The Great War, as many European nations refer to the conflict between 1914 and 1918, was a bloody
contest heavily influenced by the Industrial Revolution. Death and destruction became efficient as
machine guns, tanks, poison gas and airplanes were introduced into the battlefield. On the Western
Front, trenches dominated the front lines that stretched through France and into Belgium.
Soldiers involved in this conflict spent their time in misery and hopelessness. Some expressed their
feelings through writing. Wilfred Owen (1893-1918) volunteered for service in the British Army in
1915. As an officer, he served with distinction. Wounded in June 1917, and sent to hospital near
Edinburgh, Owen met Siegfried Sassoon, another war poet, who encouraged Owen to continue his
writing. Owen returned to France in August 1918, won the Military Cross in October, and was killed in
action on November 4, 1918, one week before the Armistice. In the selection below, Owen bitterly
mocks the wastefulness of war by casting doubt on the Latin proverb "Dulce et decorum est pro patria
mori," meaning "It is sweet and honorable to die for one's country."
Dulce et Decorum Est
Bent double, like old beggars under sacks,
Knock-kneed, coughing like hags, we cursed through sludge,
Till on the haunting flares we turned our backs
And towards our distant rest began to trudge.
Men marched asleep. Many had lost their boots
But limped on, blood-shod. All went lame; all blind;
Drunk with fatigue; deaf even to the hoots
Of disappointed tired, outstripped Five-Nines that dropped behind.
GAS! Gas! Quick, boys! -- An ecstasy of fumbling,
Fitting the clumsy helmets just in time;
But someone still was yelling out and stumbling,
And floundering like a man in fire or lime. . . .
Dim, through the misty panes and thick green light
As under a green sea, I saw him drowning.
In all my dreams, before my helpless sight,
He plunges at me, guttering, choking, drowning.
If in some smothering dreams you too could pace
Behind the wagon that we flung him in,
And watch the white eyes writhing in his face,
His hanging face, like a devil's sick of sin;
If you could hear, at every jolt, the blood
Come gargling from the froth-corrupted lungs,
Obscene as cancer, bitter as the cud
Of vile, incurable sores on innocent tongues,
My friend, you would not tell with such high zest
To children ardent for some desperate glory,
The old Lie: Dulce et decorum est Pro patria mori.
Glossary
Gas
The battlefields of World War I saw the first use of poison gas.
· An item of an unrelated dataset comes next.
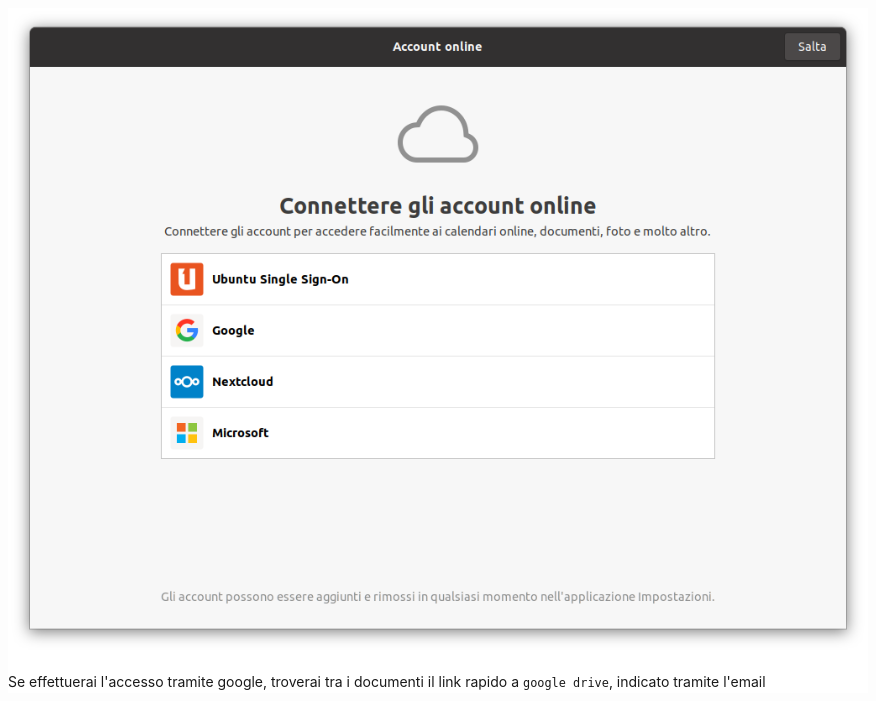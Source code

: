 ![](./images/google-account.png)

Se effettuerai l'accesso tramite google, troverai tra i documenti il link rapido a `google drive`, indicato tramite l'email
This poem describes a gas attack -probably mustard gas, which blinded and blistered all exposed flesh, and, if inhaled, stripped off the
mucous membranes of bronchial tubes causing bleeding and ultimately death.
Questions
1. Describe the life of the soldiers in the trenches.
2. Describe the gas attack. What happens to the soldier who fails to get his protective equipment
on in time?
3. What is the mood of the poem?
4. What is the message about war that Owen is trying to get the reader to understand?
Read the article from the following website:
http://www.firstworldwar.com/features/trenchlife.htm
Write a letter home from the trenches to a loved one. It should be at least one page and include
several of the details from the article or examples from the poem above.